Fahad K. est incarcéré depuis lundi à Zurich. L’arrestation surprise du requérant d’asile irakien alors qu’il se rendait à l’Office cantonal des migrations a provoqué la stupeur de ses défenseurs. Fahad K. a en effet été interpellé avant même que son avocate ne soit mise au courant de la décision négative du Tribunal administratif fédéral (TAF).

Une chose est sûre: dans trois jours, peut-être plus, le jeune homme, que le cinéaste lausannois Fernand Melgar a filmé dans son documentaire La Forteresse, devrait être renvoyé en Suède. De là, il serait exposé à l’expulsion vers Bagdad où il risque la mort.

❚ Fahad K. est-il tombé dans un guet-apens? C’est l’accusation lancée par Fernand Melgar. «Lundi, Fahad, à la demande de l’Office fédéral des migrations (ODM), s’est rendu confiant à l’Office des migrations de Zurich pour s’y inscrire, car il avait été attribué à ce canton. C’était un piège. Il y a été immédiatement arrêté.» Elise Shubs, mandataire juridique de l’Irakien, dénonce: «La décision du TAF ne m’est parvenue que lundi après-midi, au moment même de l’arrestation, alors que l’arrêt était daté du 19 mars. C’est incompréhensible!»

«Il ne s’agit pas d’un piège, mais d’un hasard», corrige-t-on à l’ODM. La police zurichoise aurait-elle été prévenue avant même la mandataire de l’Irakien? «Absolument pas.
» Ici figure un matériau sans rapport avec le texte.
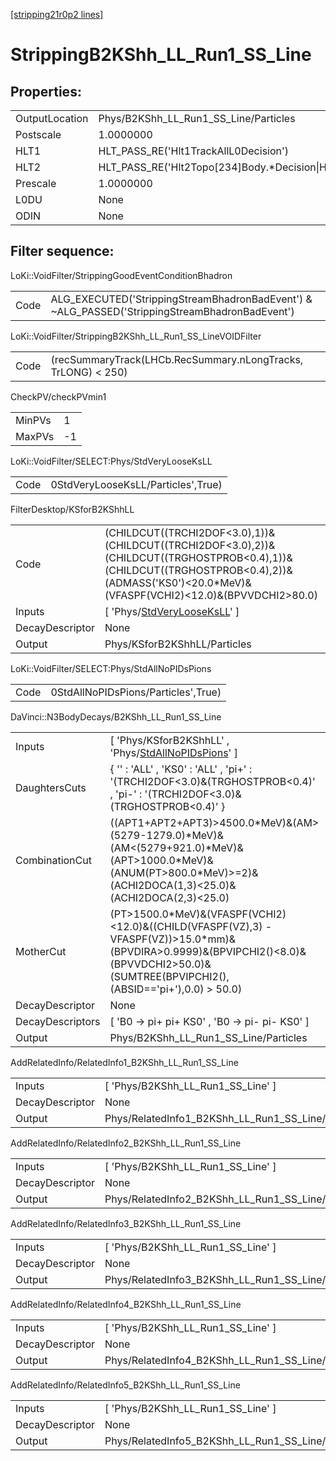 [[stripping21r0p2 lines]](./stripping21r0p2-index)

# StrippingB2KShh_LL_Run1_SS_Line

## Properties:

|                |                                                                   |
|----------------|-------------------------------------------------------------------|
| OutputLocation | Phys/B2KShh_LL_Run1_SS_Line/Particles                             |
| Postscale      | 1.0000000                                                         |
| HLT1           | HLT_PASS_RE('Hlt1TrackAllL0Decision')                             |
| HLT2           | HLT_PASS_RE('Hlt2Topo[234]Body.\*Decision\|Hlt2IncPhiDecision') |
| Prescale       | 1.0000000                                                         |
| L0DU           | None                                                              |
| ODIN           | None                                                              |

## Filter sequence:

LoKi::VoidFilter/StrippingGoodEventConditionBhadron

|      |                                                                                                |
|------|------------------------------------------------------------------------------------------------|
| Code | ALG_EXECUTED('StrippingStreamBhadronBadEvent') & ~ALG_PASSED('StrippingStreamBhadronBadEvent') |

LoKi::VoidFilter/StrippingB2KShh_LL_Run1_SS_LineVOIDFilter

|      |                                                               |
|------|---------------------------------------------------------------|
| Code | (recSummaryTrack(LHCb.RecSummary.nLongTracks, TrLONG) \< 250) |

CheckPV/checkPVmin1

|        |     |
|--------|-----|
| MinPVs | 1   |
| MaxPVs | -1  |

LoKi::VoidFilter/SELECT:Phys/StdVeryLooseKsLL

|      |                                    |
|------|------------------------------------|
| Code | 0StdVeryLooseKsLL/Particles',True) |

FilterDesktop/KSforB2KShhLL

|                 |                                                                                                                                                                                                    |
|-----------------|----------------------------------------------------------------------------------------------------------------------------------------------------------------------------------------------------|
| Code            | (CHILDCUT((TRCHI2DOF\<3.0),1))&(CHILDCUT((TRCHI2DOF\<3.0),2))&(CHILDCUT((TRGHOSTPROB\<0.4),1))&(CHILDCUT((TRGHOSTPROB\<0.4),2))&(ADMASS('KS0')\<20.0\*MeV)&(VFASPF(VCHI2)\<12.0)&(BPVVDCHI2\>80.0) |
| Inputs          | [ 'Phys/[StdVeryLooseKsLL](./stripping21r0p2-commonparticles-stdverylooseksll)' ]                                                                                                                |
| DecayDescriptor | None                                                                                                                                                                                               |
| Output          | Phys/KSforB2KShhLL/Particles                                                                                                                                                                       |

LoKi::VoidFilter/SELECT:Phys/StdAllNoPIDsPions

|      |                                     |
|------|-------------------------------------|
| Code | 0StdAllNoPIDsPions/Particles',True) |

DaVinci::N3BodyDecays/B2KShh_LL_Run1_SS_Line

|                  |                                                                                                                                                                                                 |
|------------------|-------------------------------------------------------------------------------------------------------------------------------------------------------------------------------------------------|
| Inputs           | [ 'Phys/KSforB2KShhLL' , 'Phys/[StdAllNoPIDsPions](./stripping21r0p2-commonparticles-stdallnopidspions)' ]                                                                                    |
| DaughtersCuts    | { '' : 'ALL' , 'KS0' : 'ALL' , 'pi+' : '(TRCHI2DOF\<3.0)&(TRGHOSTPROB\<0.4)' , 'pi-' : '(TRCHI2DOF\<3.0)&(TRGHOSTPROB\<0.4)' }                                                                  |
| CombinationCut   | ((APT1+APT2+APT3)\>4500.0\*MeV)&(AM\>(5279-1279.0)\*MeV)&(AM\<(5279+921.0)\*MeV)&(APT\>1000.0\*MeV)&(ANUM(PT\>800.0\*MeV)\>=2)&(ACHI2DOCA(1,3)\<25.0)&(ACHI2DOCA(2,3)\<25.0)                    |
| MotherCut        | (PT\>1500.0\*MeV)&(VFASPF(VCHI2)\<12.0)&((CHILD(VFASPF(VZ),3) - VFASPF(VZ))\>15.0\*mm)&(BPVDIRA\>0.9999)&(BPVIPCHI2()\<8.0)&(BPVVDCHI2\>50.0)&(SUMTREE(BPVIPCHI2(),(ABSID=='pi+'),0.0) \> 50.0) |
| DecayDescriptor  | None                                                                                                                                                                                            |
| DecayDescriptors | [ 'B0 -\> pi+ pi+ KS0' , 'B0 -\> pi- pi- KS0' ]                                                                                                                                               |
| Output           | Phys/B2KShh_LL_Run1_SS_Line/Particles                                                                                                                                                           |

AddRelatedInfo/RelatedInfo1_B2KShh_LL_Run1_SS_Line

|                 |                                                    |
|-----------------|----------------------------------------------------|
| Inputs          | [ 'Phys/B2KShh_LL_Run1_SS_Line' ]                |
| DecayDescriptor | None                                               |
| Output          | Phys/RelatedInfo1_B2KShh_LL_Run1_SS_Line/Particles |

AddRelatedInfo/RelatedInfo2_B2KShh_LL_Run1_SS_Line

|                 |                                                    |
|-----------------|----------------------------------------------------|
| Inputs          | [ 'Phys/B2KShh_LL_Run1_SS_Line' ]                |
| DecayDescriptor | None                                               |
| Output          | Phys/RelatedInfo2_B2KShh_LL_Run1_SS_Line/Particles |

AddRelatedInfo/RelatedInfo3_B2KShh_LL_Run1_SS_Line

|                 |                                                    |
|-----------------|----------------------------------------------------|
| Inputs          | [ 'Phys/B2KShh_LL_Run1_SS_Line' ]                |
| DecayDescriptor | None                                               |
| Output          | Phys/RelatedInfo3_B2KShh_LL_Run1_SS_Line/Particles |

AddRelatedInfo/RelatedInfo4_B2KShh_LL_Run1_SS_Line

|                 |                                                    |
|-----------------|----------------------------------------------------|
| Inputs          | [ 'Phys/B2KShh_LL_Run1_SS_Line' ]                |
| DecayDescriptor | None                                               |
| Output          | Phys/RelatedInfo4_B2KShh_LL_Run1_SS_Line/Particles |

AddRelatedInfo/RelatedInfo5_B2KShh_LL_Run1_SS_Line

|                 |                                                    |
|-----------------|----------------------------------------------------|
| Inputs          | [ 'Phys/B2KShh_LL_Run1_SS_Line' ]                |
| DecayDescriptor | None                                               |
| Output          | Phys/RelatedInfo5_B2KShh_LL_Run1_SS_Line/Particles |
La mandataire a bien été la première informée lundi, puis l’ODM et enfin l’Office des migrations du canton de Zurich», assure Magnus Hoffmann, porte-parole du TAF. La police aurait été avertie par l’Office cantonal des migrations.

❚ Pourquoi le renvoi? Le TAF se base principalement sur l’application des accords de Dublin: le requérant d’asile est renvoyé dans le premier pays de l’espace Dublin où il a déposé une demande, en l’occurrence la Suède. L’arrêt précise que l’Etat scandinave respecte les conventions internationales sur l’asile.

❚ La Suisse avait-elle le choix? En clair, les juges fédéraux auraient-ils pu appliquer la clause de souveraineté permettant le traitement de la demande de Fahad K. par la Confédération? «En principe oui, estime Francesco Maiani, professeur à l’Institut des Hautes Etudes en administration publique. Mais en l’espèce, le TAF a fait preuve d’une très grande retenue vis-à-vis de la décision de l’ODM de ne pas appliquer cette clause.» En aucun cas Fahad K. ne pouvait être considéré comme un «cas de rigueur», la durée de sa présence en Suisse n’étant pas suffisante.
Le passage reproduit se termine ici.